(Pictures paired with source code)
━━━━━━━━━━━━━━━━━━━━
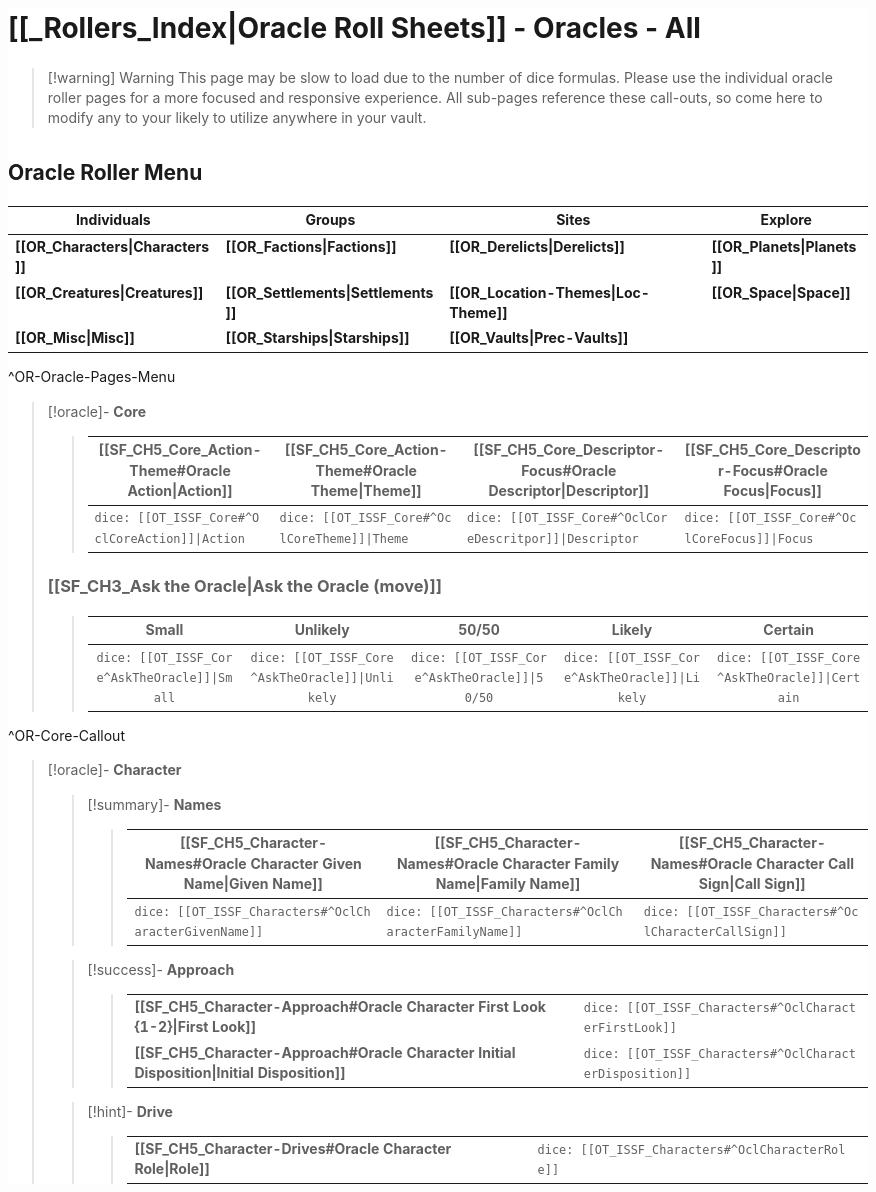 # [[_Rollers_Index|Oracle Roll Sheets]] - Oracles - All

> [!warning] Warning
This page may be slow to load due to the number of dice formulas.  Please use the individual oracle roller pages for a more focused and responsive experience. All sub-pages reference these call-outs, so come here to modify any to your likely to utilize anywhere in your vault.

## Oracle Roller Menu

| Individuals | Groups | Sites | Explore |
| --- | --- | --- | --- |
| **[[OR_Characters\|Characters]]** | **[[OR_Factions\|Factions]]** | **[[OR_Derelicts\|Derelicts]]** | **[[OR_Planets\|Planets]]** |
| **[[OR_Creatures\|Creatures]]** | **[[OR_Settlements\|Settlements]]** | **[[OR_Location-Themes\|Loc-Theme]]** | **[[OR_Space\|Space]]**
| **[[OR_Misc\|Misc]]** | **[[OR_Starships\|Starships]]** | **[[OR_Vaults\|Prec-Vaults]]** |
^OR-Oracle-Pages-Menu

>[!oracle]- **Core**
>
> > | [[SF_CH5_Core_Action-Theme#Oracle Action\|Action]] | [[SF_CH5_Core_Action-Theme#Oracle Theme\|Theme]] | [[SF_CH5_Core_Descriptor-Focus#Oracle Descriptor\|Descriptor]] | [[SF_CH5_Core_Descriptor-Focus#Oracle Focus\|Focus]] |
> > | --- | --- | --- | --- |
> > | `dice: [[OT_ISSF_Core#^OclCoreAction]]\|Action` | `dice: [[OT_ISSF_Core#^OclCoreTheme]]\|Theme` | `dice: [[OT_ISSF_Core#^OclCoreDescritpor]]\|Descriptor` | `dice: [[OT_ISSF_Core#^OclCoreFocus]]\|Focus` |
> 
> ### [[SF_CH3_Ask the Oracle|Ask the Oracle (move)]]
> 
> > | Small | Unlikely | 50/50 | Likely | Certain |
> > | :---: | :---: | :---: | :---: | :---: |
> > | `dice: [[OT_ISSF_Core^AskTheOracle]]\|Small` | `dice: [[OT_ISSF_Core^AskTheOracle]]\|Unlikely` | `dice: [[OT_ISSF_Core^AskTheOracle]]\|50/50` | `dice: [[OT_ISSF_Core^AskTheOracle]]\|Likely` | `dice: [[OT_ISSF_Core^AskTheOracle]]\|Certain` |

^OR-Core-Callout

>[!oracle]- **Character**
> 
> > [!summary]- **Names**
> > 
> > > | [[SF_CH5_Character-Names#Oracle Character Given Name\|Given Name]] | [[SF_CH5_Character-Names#Oracle Character Family Name\|Family Name]] | [[SF_CH5_Character-Names#Oracle Character Call Sign\|Call Sign]] |
>>> | --- | --- | --- |
>>> | `dice: [[OT_ISSF_Characters#^OclCharacterGivenName]]` | `dice: [[OT_ISSF_Characters#^OclCharacterFamilyName]]` | `dice: [[OT_ISSF_Characters#^OclCharacterCallSign]]` |
> 
> > [!success]- **Approach**
> > 
> > > |  |  |
> > > | --- | --- | 
> > > | **[[SF_CH5_Character-Approach#Oracle Character First Look {1-2}\|First Look]]** | `dice: [[OT_ISSF_Characters#^OclCharacterFirstLook]]`
> > > | **[[SF_CH5_Character-Approach#Oracle Character Initial Disposition\|Initial Disposition]]** |  `dice: [[OT_ISSF_Characters#^OclCharacterDisposition]]`
> 
> > [!hint]- **Drive**
> > 
> > > |  |  |
> > > | --- | --- |
> > > | **[[SF_CH5_Character-Drives#Oracle Character Role\|Role]]** | `dice: [[OT_ISSF_Characters#^OclCharacterRole]]`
━━━━━━━━━━━━━━━━━━━━
» Task to carry out
Count the lines above that contain "Approach", and give only the number.

» Answer to this problem
3